== Exercise materials ==

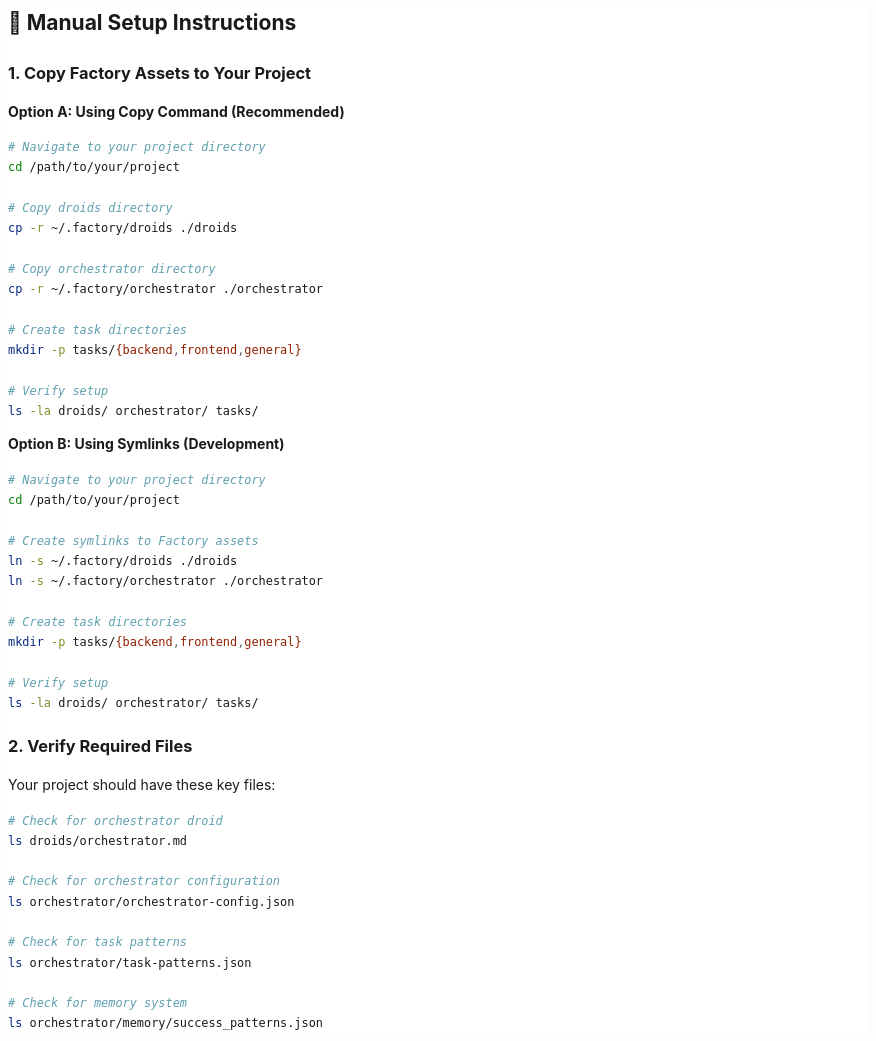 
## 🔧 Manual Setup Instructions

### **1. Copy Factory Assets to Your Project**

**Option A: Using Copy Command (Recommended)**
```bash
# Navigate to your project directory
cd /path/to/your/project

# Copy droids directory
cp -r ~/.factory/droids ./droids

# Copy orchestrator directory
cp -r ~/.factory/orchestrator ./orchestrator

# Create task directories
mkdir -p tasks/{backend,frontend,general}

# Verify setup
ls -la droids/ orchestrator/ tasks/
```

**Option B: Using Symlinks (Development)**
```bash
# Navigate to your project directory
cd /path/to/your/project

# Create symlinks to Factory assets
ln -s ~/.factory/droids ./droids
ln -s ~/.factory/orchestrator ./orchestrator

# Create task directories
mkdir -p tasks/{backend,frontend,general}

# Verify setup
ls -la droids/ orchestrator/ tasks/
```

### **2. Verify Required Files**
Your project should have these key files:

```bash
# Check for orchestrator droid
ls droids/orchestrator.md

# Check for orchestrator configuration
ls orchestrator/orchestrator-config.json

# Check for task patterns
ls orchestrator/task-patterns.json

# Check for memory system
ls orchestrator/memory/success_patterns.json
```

===

Reproduce all entries without any change, and omit the pictures.

## 🔧 Manual Setup Instructions

### **1. Copy Factory Assets to Your Project**

**Option A: Using Copy Command (Recommended)**
```bash
# Navigate to your project directory
cd /path/to/your/project

# Copy droids directory
cp -r ~/.factory/droids ./droids

# Copy orchestrator directory
cp -r ~/.factory/orchestrator ./orchestrator

# Create task directories
mkdir -p tasks/{backend,frontend,general}

# Verify setup
ls -la droids/ orchestrator/ tasks/
```

**Option B: Using Symlinks (Development)**
```bash
# Navigate to your project directory
cd /path/to/your/project

# Create symlinks to Factory assets
ln -s ~/.factory/droids ./droids
ln -s ~/.factory/orchestrator ./orchestrator

# Create task directories
mkdir -p tasks/{backend,frontend,general}

# Verify setup
ls -la droids/ orchestrator/ tasks/
```

### **2. Verify Required Files**
Your project should have these key files:

```bash
# Check for orchestrator droid
ls droids/orchestrator.md

# Check for orchestrator configuration
ls orchestrator/orchestrator-config.json

# Check for task patterns
ls orchestrator/task-patterns.json

# Check for memory system
ls orchestrator/memory/success_patterns.json
```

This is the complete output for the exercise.